**WHAT IS REQUIRED**. In the following material, identify every line holding the string "Last" and return it.

**STORED DATA**.
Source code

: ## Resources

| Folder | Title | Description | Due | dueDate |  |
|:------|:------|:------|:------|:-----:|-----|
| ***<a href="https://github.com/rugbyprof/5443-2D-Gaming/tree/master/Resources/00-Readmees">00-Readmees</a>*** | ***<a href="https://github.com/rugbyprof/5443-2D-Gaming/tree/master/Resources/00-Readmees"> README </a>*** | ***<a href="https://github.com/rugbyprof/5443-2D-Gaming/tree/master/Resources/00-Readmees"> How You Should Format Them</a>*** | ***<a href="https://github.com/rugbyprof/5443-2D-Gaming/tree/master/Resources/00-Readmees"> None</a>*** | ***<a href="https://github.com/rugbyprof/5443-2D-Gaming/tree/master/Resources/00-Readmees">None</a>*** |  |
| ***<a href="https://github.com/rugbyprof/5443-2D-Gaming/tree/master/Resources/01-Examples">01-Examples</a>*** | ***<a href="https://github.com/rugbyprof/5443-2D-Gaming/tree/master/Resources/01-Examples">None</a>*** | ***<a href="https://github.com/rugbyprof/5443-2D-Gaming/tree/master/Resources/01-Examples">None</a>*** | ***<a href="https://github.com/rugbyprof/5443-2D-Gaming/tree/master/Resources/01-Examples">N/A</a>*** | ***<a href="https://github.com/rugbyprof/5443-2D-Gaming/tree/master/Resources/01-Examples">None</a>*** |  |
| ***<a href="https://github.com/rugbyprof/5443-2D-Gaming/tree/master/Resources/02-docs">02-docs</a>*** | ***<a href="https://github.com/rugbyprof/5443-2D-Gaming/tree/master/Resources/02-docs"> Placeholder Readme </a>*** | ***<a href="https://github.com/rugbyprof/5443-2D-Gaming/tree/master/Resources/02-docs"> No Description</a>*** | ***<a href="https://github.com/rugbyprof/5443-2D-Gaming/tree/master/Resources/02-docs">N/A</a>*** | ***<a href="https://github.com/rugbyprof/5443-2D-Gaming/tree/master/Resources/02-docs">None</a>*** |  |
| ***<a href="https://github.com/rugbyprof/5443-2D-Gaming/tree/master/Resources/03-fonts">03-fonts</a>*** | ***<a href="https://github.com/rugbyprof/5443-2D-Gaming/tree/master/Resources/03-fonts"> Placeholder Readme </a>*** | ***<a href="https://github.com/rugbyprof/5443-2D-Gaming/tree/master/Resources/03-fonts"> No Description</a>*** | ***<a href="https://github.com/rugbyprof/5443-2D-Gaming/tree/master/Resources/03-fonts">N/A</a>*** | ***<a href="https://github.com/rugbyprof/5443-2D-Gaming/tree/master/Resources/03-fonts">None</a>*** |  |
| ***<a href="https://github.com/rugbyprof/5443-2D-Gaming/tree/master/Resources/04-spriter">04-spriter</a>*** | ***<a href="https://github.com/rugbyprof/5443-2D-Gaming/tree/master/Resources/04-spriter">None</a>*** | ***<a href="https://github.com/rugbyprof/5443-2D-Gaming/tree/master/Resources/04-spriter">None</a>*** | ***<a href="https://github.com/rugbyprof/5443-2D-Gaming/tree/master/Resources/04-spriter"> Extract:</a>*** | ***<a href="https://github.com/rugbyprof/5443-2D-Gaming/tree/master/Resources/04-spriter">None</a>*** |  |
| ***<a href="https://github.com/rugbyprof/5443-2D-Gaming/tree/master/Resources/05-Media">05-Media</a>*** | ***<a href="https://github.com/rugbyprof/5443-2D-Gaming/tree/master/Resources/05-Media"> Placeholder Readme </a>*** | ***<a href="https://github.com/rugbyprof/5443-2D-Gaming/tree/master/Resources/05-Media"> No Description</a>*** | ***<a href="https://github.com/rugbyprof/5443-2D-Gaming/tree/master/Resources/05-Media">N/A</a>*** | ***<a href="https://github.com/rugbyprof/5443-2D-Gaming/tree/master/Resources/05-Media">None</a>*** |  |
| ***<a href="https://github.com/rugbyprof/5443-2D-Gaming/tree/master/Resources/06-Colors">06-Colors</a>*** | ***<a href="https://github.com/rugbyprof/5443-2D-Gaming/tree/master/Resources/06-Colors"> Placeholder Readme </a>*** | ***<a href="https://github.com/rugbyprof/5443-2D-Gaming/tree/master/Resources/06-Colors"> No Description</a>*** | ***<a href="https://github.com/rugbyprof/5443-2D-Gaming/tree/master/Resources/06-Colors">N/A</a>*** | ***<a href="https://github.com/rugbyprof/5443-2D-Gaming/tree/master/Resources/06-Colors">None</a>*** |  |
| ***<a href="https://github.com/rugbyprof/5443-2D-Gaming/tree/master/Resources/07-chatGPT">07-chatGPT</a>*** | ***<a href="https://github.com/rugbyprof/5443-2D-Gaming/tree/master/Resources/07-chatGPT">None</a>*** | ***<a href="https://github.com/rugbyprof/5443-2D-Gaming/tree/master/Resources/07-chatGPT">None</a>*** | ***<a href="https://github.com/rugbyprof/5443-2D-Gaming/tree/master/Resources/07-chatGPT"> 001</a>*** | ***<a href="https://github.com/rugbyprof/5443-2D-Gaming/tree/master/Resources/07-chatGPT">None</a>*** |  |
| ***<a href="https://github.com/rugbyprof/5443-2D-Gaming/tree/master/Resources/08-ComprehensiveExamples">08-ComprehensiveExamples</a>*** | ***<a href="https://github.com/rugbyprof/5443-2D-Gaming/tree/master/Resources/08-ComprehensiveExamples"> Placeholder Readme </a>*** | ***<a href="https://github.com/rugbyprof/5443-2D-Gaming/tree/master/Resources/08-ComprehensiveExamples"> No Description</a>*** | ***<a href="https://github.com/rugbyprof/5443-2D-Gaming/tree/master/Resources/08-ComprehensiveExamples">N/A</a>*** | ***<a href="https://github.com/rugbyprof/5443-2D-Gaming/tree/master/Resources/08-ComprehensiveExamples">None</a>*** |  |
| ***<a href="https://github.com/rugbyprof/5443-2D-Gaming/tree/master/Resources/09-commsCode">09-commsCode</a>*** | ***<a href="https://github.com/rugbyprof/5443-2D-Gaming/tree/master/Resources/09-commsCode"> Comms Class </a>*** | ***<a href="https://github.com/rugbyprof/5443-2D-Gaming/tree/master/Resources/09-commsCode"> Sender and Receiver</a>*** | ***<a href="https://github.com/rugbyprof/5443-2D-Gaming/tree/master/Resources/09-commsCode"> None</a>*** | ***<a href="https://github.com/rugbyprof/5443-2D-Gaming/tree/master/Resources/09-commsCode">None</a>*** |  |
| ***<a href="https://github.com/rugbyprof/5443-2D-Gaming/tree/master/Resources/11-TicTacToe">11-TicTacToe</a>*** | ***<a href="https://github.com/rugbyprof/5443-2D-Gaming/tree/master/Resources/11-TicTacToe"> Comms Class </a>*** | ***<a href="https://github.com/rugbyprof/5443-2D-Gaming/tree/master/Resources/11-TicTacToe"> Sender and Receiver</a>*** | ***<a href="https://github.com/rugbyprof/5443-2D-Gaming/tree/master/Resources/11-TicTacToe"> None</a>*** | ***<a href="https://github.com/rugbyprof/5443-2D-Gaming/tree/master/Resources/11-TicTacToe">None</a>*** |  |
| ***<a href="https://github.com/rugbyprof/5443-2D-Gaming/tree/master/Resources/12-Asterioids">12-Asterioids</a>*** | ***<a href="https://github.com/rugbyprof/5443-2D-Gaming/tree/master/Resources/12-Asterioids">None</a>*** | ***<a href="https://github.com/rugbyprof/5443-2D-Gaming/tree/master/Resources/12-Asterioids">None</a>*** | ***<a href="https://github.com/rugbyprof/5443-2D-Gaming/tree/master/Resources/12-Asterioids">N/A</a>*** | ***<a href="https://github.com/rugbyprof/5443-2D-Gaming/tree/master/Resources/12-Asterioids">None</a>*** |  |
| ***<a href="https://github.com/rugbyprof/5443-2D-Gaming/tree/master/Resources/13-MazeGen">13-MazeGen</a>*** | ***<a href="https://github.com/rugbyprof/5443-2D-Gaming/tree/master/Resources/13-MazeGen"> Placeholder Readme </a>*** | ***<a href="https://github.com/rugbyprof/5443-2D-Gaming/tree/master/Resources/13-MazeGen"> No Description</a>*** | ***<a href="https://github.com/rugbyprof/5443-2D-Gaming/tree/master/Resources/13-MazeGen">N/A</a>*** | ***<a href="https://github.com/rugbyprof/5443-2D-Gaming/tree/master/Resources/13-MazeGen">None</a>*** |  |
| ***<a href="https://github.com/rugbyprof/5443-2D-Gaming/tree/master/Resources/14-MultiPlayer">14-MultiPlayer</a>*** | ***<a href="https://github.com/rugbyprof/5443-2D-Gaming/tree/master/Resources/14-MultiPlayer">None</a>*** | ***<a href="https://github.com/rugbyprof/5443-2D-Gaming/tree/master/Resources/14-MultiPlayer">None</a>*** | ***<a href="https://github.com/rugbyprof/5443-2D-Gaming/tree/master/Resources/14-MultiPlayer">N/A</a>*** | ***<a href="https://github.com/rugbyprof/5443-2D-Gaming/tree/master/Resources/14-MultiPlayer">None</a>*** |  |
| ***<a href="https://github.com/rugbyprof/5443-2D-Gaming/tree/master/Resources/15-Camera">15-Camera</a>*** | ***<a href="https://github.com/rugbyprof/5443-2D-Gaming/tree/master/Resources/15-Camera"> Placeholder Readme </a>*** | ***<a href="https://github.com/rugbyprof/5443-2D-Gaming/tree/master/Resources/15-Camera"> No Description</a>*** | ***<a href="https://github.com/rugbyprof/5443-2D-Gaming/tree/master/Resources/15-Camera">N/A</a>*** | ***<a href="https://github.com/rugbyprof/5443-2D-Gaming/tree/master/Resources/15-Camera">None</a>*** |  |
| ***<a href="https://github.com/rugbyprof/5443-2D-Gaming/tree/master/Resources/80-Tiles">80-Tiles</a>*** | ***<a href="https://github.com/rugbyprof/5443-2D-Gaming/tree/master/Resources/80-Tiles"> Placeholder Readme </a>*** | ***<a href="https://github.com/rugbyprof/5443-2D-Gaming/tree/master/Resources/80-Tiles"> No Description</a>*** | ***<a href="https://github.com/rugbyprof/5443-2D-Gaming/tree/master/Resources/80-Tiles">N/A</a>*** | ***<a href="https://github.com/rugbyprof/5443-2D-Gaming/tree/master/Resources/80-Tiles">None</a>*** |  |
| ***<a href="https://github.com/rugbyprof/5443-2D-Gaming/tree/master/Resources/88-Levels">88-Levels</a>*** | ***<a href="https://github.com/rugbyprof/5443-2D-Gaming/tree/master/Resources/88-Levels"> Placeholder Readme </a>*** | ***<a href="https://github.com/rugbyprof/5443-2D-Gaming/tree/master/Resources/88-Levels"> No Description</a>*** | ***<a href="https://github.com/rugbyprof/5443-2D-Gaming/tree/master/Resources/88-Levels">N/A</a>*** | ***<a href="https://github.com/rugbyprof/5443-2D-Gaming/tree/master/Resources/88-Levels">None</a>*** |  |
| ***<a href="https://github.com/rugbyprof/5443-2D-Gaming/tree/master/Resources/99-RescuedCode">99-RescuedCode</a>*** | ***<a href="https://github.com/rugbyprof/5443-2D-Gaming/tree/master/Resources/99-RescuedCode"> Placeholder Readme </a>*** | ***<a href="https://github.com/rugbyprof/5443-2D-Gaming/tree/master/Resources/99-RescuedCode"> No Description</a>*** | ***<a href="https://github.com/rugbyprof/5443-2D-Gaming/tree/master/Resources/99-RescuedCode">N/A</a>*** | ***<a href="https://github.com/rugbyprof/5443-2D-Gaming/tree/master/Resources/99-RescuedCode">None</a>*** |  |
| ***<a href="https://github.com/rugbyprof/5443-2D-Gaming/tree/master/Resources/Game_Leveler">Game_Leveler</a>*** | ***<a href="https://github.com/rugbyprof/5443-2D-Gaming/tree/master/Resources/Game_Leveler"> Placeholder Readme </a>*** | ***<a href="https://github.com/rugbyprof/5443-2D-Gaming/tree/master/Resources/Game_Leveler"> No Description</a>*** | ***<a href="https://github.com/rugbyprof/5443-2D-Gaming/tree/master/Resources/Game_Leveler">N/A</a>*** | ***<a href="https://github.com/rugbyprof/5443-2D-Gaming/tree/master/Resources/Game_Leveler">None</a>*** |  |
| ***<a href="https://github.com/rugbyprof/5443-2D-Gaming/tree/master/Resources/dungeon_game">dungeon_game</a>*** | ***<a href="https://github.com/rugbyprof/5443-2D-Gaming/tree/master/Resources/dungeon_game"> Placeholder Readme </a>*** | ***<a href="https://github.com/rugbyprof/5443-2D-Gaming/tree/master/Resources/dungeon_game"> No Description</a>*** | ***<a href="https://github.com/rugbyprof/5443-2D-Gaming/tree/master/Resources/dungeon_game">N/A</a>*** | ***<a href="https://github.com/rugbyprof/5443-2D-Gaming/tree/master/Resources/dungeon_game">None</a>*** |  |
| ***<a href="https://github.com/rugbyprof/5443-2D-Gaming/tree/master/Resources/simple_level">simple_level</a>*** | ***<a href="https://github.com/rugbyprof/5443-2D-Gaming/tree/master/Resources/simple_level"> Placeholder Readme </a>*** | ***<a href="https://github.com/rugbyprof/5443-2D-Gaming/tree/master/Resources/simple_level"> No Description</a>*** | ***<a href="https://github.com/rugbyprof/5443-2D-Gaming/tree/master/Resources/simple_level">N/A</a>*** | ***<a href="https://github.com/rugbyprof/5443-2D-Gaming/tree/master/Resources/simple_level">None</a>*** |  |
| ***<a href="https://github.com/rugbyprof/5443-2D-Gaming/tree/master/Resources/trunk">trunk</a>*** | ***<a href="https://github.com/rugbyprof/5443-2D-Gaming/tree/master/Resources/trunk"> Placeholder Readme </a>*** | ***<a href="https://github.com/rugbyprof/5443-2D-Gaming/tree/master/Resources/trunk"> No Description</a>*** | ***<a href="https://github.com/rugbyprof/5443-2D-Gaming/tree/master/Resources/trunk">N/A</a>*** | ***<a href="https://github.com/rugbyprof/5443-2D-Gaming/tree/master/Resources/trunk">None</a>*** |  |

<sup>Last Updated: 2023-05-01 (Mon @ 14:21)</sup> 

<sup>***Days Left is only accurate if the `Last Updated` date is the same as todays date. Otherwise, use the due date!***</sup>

**WRITTEN ANSWER**.
<sup>Last Updated: 2023-05-01 (Mon @ 14:21)</sup> 
<sup>***Days Left is only accurate if the `Last Updated` date is the same as todays date. Otherwise, use the due date!***</sup>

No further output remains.